The central element of “Gentlemen Broncos” is a far creepier variant of the kid-goes-after-plagiarist plot that fueled “Big Fat Liar,” the 2002 Frankie Muniz kidflick. But that movie was run-of-the-mill slapstick; this one is another of Hess’s supposedly sympathetic but actually condescending and cruel jokes at the expense of society’s outcasts. Maybe he and his wife, co-writer Jerusha, actually feel something for these characters, but it’s hard to tell that from their treatment of them. Benjamin is a hapless schmo, even worse when he attempts to act than when he simply accepts the humiliations piled on him, and Angarano plays him as a perpetually droopy bore. Even worse are Coolidge, whose batty fluttering quickly grows tiresome (and who must endure a particularly dreadful sequence involving a supposed buyer of her dress line), and Jimenez, whose lip-smacking androgyny is a gruesomely bad joke. Clement wrings whatever smiles he can from the figure of an arrogant fraud, but even here the silky smoothness grows tedious. And Mike White shows up as Dusty, a dopey suitor for Judith who also becomes a player in Lonnie’s movie.
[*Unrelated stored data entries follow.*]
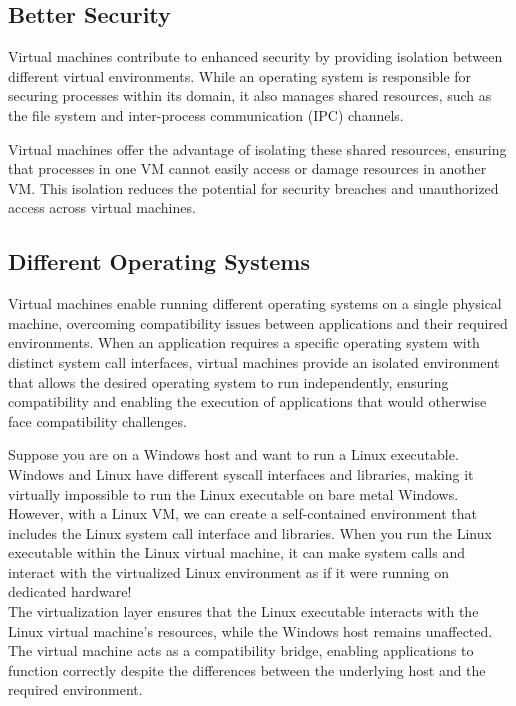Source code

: \documentclass{report}
\newcommand{\exampleBegin}[1]{\begin{tcolorbox}[colback=blue!5!white,colframe=black!75!blue,title={Example:
      #1}]}
\newcommand{\exampleEnd}{\end{tcolorbox}}
\begin{document}
\subsection{Better Security}
Virtual machines contribute to enhanced security by providing isolation between different virtual
environments. While an operating system is responsible for securing processes within its domain, it
also manages shared resources, such as the file system and inter-process communication (IPC)
channels.

Virtual machines offer the advantage of isolating these shared resources, ensuring that processes in
one VM cannot easily access or damage resources in another VM. This isolation reduces the potential
for security breaches and unauthorized access across virtual machines.


\subsection{Different Operating Systems}
Virtual machines enable running different operating systems on a single physical machine, overcoming
compatibility issues between applications and their required environments. When an application
requires a specific operating system with distinct system call interfaces, virtual machines provide
an isolated environment that allows the desired operating system to run independently, ensuring
compatibility and enabling the execution of applications that would otherwise face compatibility
challenges. 

\exampleBegin{Looking into the Window of Linux}
Suppose you are on a Windows host and want to run a Linux executable. Windows and Linux have
different syscall interfaces and libraries, making it virtually impossible to run the Linux
executable on bare metal Windows. \\

However, with a Linux VM, we can create a self-contained environment that includes the Linux system
call interface and libraries. When you run the Linux executable within the Linux virtual machine, it
can make system calls and interact with the virtualized Linux environment as if it were running on
dedicated hardware! \\

The virtualization layer ensures that the Linux executable interacts with the Linux virtual
machine's resources, while the Windows host remains unaffected. The virtual machine acts as a
compatibility bridge, enabling applications to function correctly despite the differences between
the underlying host and the required environment. 
\exampleEnd
\end{document}
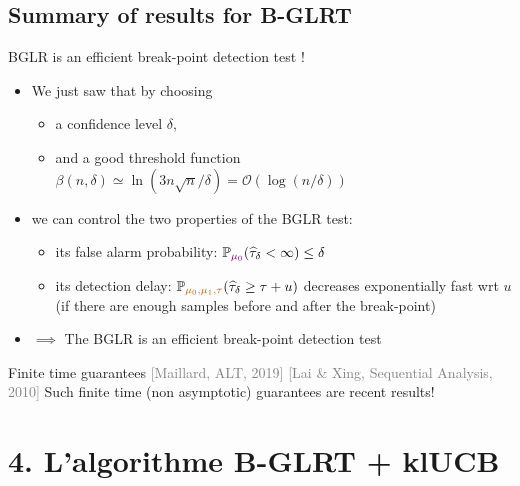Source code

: \documentclass[11pt,french,ignorenonframetext,]{beamer}
\providecommand{\tightlist}{%
  \setlength{\itemsep}{0pt}\setlength{\parskip}{0pt}}
\begin{document}
\subsection{\hfill{}Summary of results for B-GLRT\hfill{}}

\begin{frame}{BGLR is an efficient break-point detection test \dCooley{} !}

  \begin{itemize}
    \item
    We just saw that by choosing
    \begin{itemize}\tightlist
      \item
      a confidence level $\delta$,
      \item
      and a good threshold function $\beta(n,\delta) \simeq \ln(3n \sqrt{n}/\delta) = \mathcal{O}(\log(n/\delta))$
    \end{itemize}
    \pause
    \item
    we can control the two properties of the BGLR test:
    \begin{itemize}\tightlist
      \item
        its \alert{false alarm probability}:
        $\mathbb{P}_{\textcolor{darkpurple}{\mu_0}}(\widehat{\tau}_\delta < \infty) \leq \delta$
      \item
        its \alert{detection delay}:
        $\mathbb{P}_{\textcolor{gold}{\mu_0,\mu_1,\tau}} (\widehat{\tau}_{\delta} \geq \tau + u)$ decreases exponentially fast wrt $u$
        (if there are enough samples before and after the break-point)
    \end{itemize}

    \item
    $\implies$ The BGLR is an efficient break-point detection test \dCooley{}
  \end{itemize}

  \pause
  \begin{block}{Finite time guarantees \dCooley{} \hfill{} \tiny{\textcolor{gray}{[Maillard, ALT, 2019]} \textcolor{gray}{[Lai \& Xing, Sequential Analysis, 2010]}}}
    Such \alert{finite time} (non asymptotic) guarantees are recent results!
  \end{block}

\end{frame}

\section{\hfill{}4. L'algorithme B-GLRT + klUCB\hfill{}}
\end{document}
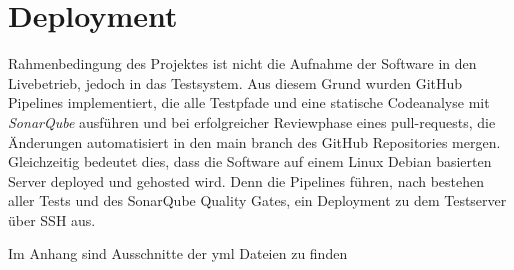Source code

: \section{Deployment}
\label{sec:Einfuehrungsphase}
Rahmenbedingung des Projektes ist nicht die Aufnahme der Software in den Livebetrieb, jedoch in das Testsystem. Aus diesem Grund wurden
GitHub Pipelines implementiert, die alle Testpfade und eine statische Codeanalyse mit \textit{SonarQube} ausführen und bei erfolgreicher Reviewphase eines pull-requests, 
die Änderungen automatisiert in den main branch des GitHub Repositories mergen.
Gleichzeitig bedeutet dies, dass die Software auf einem Linux Debian basierten Server deployed und gehosted wird.
Denn die Pipelines führen, nach bestehen aller Tests und des SonarQube Quality Gates, ein Deployment zu dem Testserver über \acs{SSH} aus. 
\par\smallskip
Im Anhang sind Ausschnitte der yml Dateien zu finden 
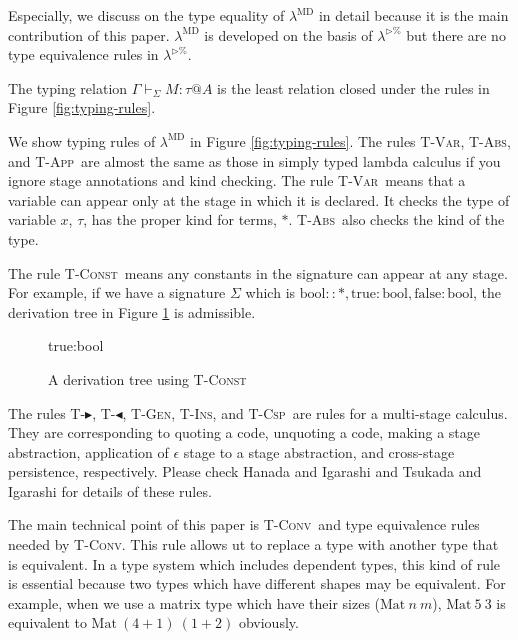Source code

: \documentclass[runningheads]{llncs}
\newcommand{\LTP}{$\lambda^{\triangleright\%}$\xspace}
\newcommand{\LMD}{$\lambda^{\textrm{MD}}$\xspace}
\newcommand{\G}{\Gamma}
\newcommand{\V}{\vdash_\Sigma}
\newcommand{\TB}{\blacktriangleright}
\newcommand{\TBL}{\blacktriangleleft}
\newcommand{\TConst}{\textsc{T-Const}}
\newcommand{\TVar}{\textsc{T-Var}}
\newcommand{\TAbs}{\textsc{T-Abs}}
\newcommand{\TApp}{\textsc{T-App}}
\newcommand{\TConv}{\textsc{T-Conv}}
\newcommand{\TTB}{\textsc{T-$\TB$}}
\newcommand{\TTBL}{\textsc{T-$\TBL$}}
\newcommand{\TGen}{\textsc{T-Gen}}
\newcommand{\TIns}{\textsc{T-Ins}}
\newcommand{\TCsp}{\textsc{T-Csp}}
\newcommand{\ID}[1]{\infer[]{#1}{\vdots}}
\begin{document}
Especially, we discuss on the type equality of \LMD in detail
because it is the main contribution of this paper.
\LMD is developed on the basis of \LTP but there are no type equivalence rules in \LTP.

\begin{definition}[Typing]
	The typing relation $ \G \V M : \tau @ A $ is the least relation closed under the rules in Figure \ref{fig:typing-rules}.
\end{definition}


We show typing rules of \LMD in Figure \ref{fig:typing-rules}.
The rules \TVar , \TAbs, and \TApp\ are almost the same as those in simply typed lambda calculus 
if you ignore stage annotations and kind checking.
The rule \TVar\ means that a variable can appear only at the stage in which it is declared.
It checks the type of variable $x$, $\tau$, has the proper kind for terms, $*$.
\TAbs\ also checks the kind of the type.

The rule \TConst\ means any constants in the signature can appear at any stage.
For example, if we have a signature $\Sigma$ which is $\textrm{bool} :: *, \textrm{true}: \textrm{bool}, \textrm{false}: \textrm{bool}$,
the derivation tree in Figure \ref{fig:tconst-derivation-tree} is admissible.

\begin{figure}
	\begin{center}
		\begin{minipage}{0.50\hsize}
			\infer[\TConst]
			{\G \V \textrm{true}:\textrm{bool}@\alpha\beta}
			{\textrm{true}:\textrm{bool} \in \Sigma \andalso
				\ID{\G\V\textrm{bool}::*@\alpha\beta} \andalso
			}
			\caption{A derivation tree using \TConst}
			\label{fig:tconst-derivation-tree}
		\end{minipage}
	\end{center}
\end{figure}

The rules \TTB, \TTBL, \TGen, \TIns, and \TCsp\ are rules for a multi-stage calculus.
They are corresponding to quoting a code, unquoting a code, making a stage abstraction, 
application of $\epsilon$ stage to a stage abstraction, and cross-stage persistence, respectively.
Please check Hanada and Igarashi \cite{Hanada2014} and Tsukada and Igarashi \cite{Tsukada} for details of these rules.

The main technical point of this paper is \TConv\ and type equivalence rules needed by \TConv.
This rule allows ut to replace a type with another type that is equivalent.
In a type system which includes dependent types, this kind of rule is essential
because two types which have different shapes may be equivalent.
For example, when we use a matrix type which have their sizes ($\textrm{Mat}\ n\ m$),
$\textrm{Mat}\ 5\ 3$ is equivalent to $\textrm{Mat}\ (4+1)\ (1+2)$ obviously.
\end{document}

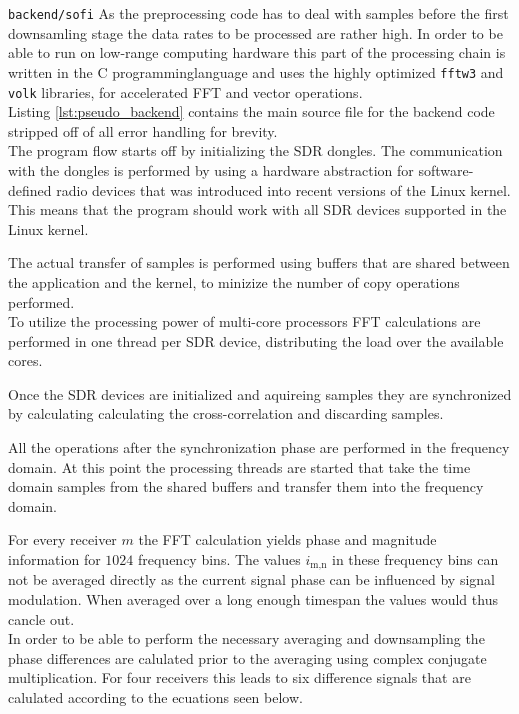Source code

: \begin{subchapter}{\texttt{backend/sofi}}
  As the preprocessing code has to deal with samples
  before the first downsamling stage the data rates to be
  processed are rather high.
  In order to be able to run on low-range computing hardware
  this part of the processing chain is written in the C
  programminglanguage and
  uses the highly optimized \texttt{fftw3} and \texttt{volk}
  libraries, for accelerated FFT and vector operations. \\

  Listing \ref{lst:pseudo_backend} contains the main source
  file for the backend code stripped off of all error handling
  for brevity. \\

  The program flow starts off by initializing the SDR
  dongles. The communication with the dongles is performed
  by using a hardware abstraction for software-defined radio
  devices that was introduced into recent versions of
  the Linux kernel. This means that the program should work
  with all SDR devices supported in the Linux kernel.

  The actual transfer of samples is performed using
  buffers that are shared between the application and
  the kernel, to minizize the number of copy operations performed. \\

  To utilize the processing power of multi-core processors
  FFT calculations are performed in one thread per
  SDR device, distributing the load over the available cores.

  Once the SDR devices are initialized and aquireing samples
  they are synchronized by calculating calculating the
  cross-correlation and discarding samples.

  All the operations after the synchronization phase are
  performed in the frequency domain.
  At this point the processing threads are started that
  take the time domain samples from the shared buffers and transfer
  them into the frequency domain.

  For every receiver $m$ the FFT calculation yields phase
  and magnitude information for $1024$ frequency bins.
  The values $i_\text{m,n}$ in these frequency bins can not
  be averaged directly as the current signal phase can be
  influenced by signal modulation. When averaged over
  a long enough timespan the values would thus cancle out. \\

  In order to be able to perform the necessary averaging
  and downsampling the phase differences are calulated prior
  to the averaging using complex conjugate multiplication.
  For four receivers this leads to six difference signals
  that are calulated according to the ecuations seen below.


\end{subchapter}
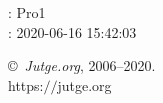 \documentclass[11pt]{article}
\begin{document}
    \newcommand{\SampleTwoCol}{\SampleTwoColInputOutput{sample-000}{}}
    \newcommand{\SampleOneCol}{\SampleOneColInputOutput{sample-000}{}}

    \ProblemInformation
    \Author: Pro1\\    
    \Generation: 2020-06-16 15:42:03

    \bigskip

    \copyright\ \emph{Jutge.org}, 2006--2020. \\
    https:$/\!\!/$jutge.org
\end{document}
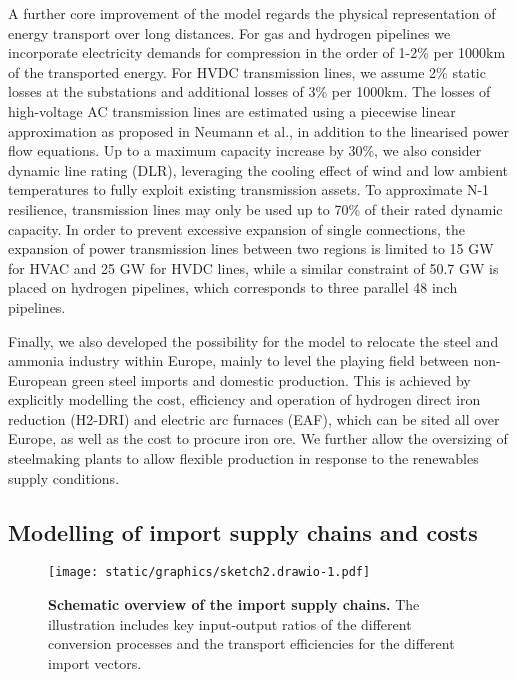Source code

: A further core improvement of the model regards the physical representation of
energy transport over long distances. For gas and hydrogen pipelines we
incorporate electricity demands for compression in the order of 1-2\% per 1000km
of the transported energy.\cite{gasforclimateEuropeanHydrogen2021} For HVDC
transmission lines, we assume 2\% static losses at the substations and
additional losses of 3\% per 1000km. The losses of high-voltage AC transmission
lines are estimated using a piecewise linear approximation as proposed in
Neumann et al.,\cite{neumannAssessmentsLinear2022} in addition to the linearised
power flow equations.\cite{horschLinearOptimal2018} Up to a maximum capacity
increase by 30\%, we also consider dynamic line rating (DLR), leveraging the
cooling effect of wind and low ambient temperatures to fully exploit existing
transmission assets.\cite{glaumLeveragingExisting2023} To approximate N-1
resilience, transmission lines may only be used up to 70\% of their rated
dynamic capacity. In order to prevent excessive expansion of single connections,
the expansion of power transmission lines between two regions is limited to 15
GW for HVAC and 25 GW for HVDC lines, while a similar constraint of 50.7 GW is
placed on hydrogen pipelines, which corresponds to three parallel 48 inch
pipelines.\cite{gasforclimateEuropeanHydrogen2021}

Finally, we also developed the possibility for the model to relocate the steel
and ammonia industry within Europe, mainly to level the playing field between
non-European green steel imports and domestic production. This is achieved by
explicitly modelling the cost, efficiency and operation of hydrogen direct iron
reduction (H2-DRI) and electric arc furnaces (EAF), which can be sited all over
Europe, as well as the cost to procure iron ore. We further allow the oversizing
of steelmaking plants to allow flexible production in response to the renewables
supply conditions.

\subsection*{Modelling of import supply chains and costs}

\begin{figure*}
    \centering
    \texttt{[image: static/graphics/sketch2.drawio-1.pdf]}
    \caption{\textbf{Schematic overview of the import supply chains.} The
    illustration includes key input-output ratios of the different conversion
    processes and the transport efficiencies for the different import vectors.}
    \label{fig:import-esc-scheme}
\end{figure*}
All that’s bad enough, but we also have to suffer through scenes “dramatized” from “Yeast Wars,” in no fewer than three forms. One involves deliberately tacky moments from the piece as Benjamin envisages it—with a hirsute Sam Rockwell playing Bronco. Then there are equally tacky moments from Chevalier’s version of it. And finally there are scenes from Lonnie’s atrocious movie with him and Dusty essaying the roles. Presumably all of these are meant to look like B-movie junk, but they actually make Ed Wood’s pictures look good. (Well, not good. Just better.)
And that’s what Hess seems to be after: a movie so garishly offbeat, so totally deadpan, so carefully lumpish, so extravagantly chintzy, that its contrived weirdness might be taken for wacked-out genius. But the result is merely excruciating.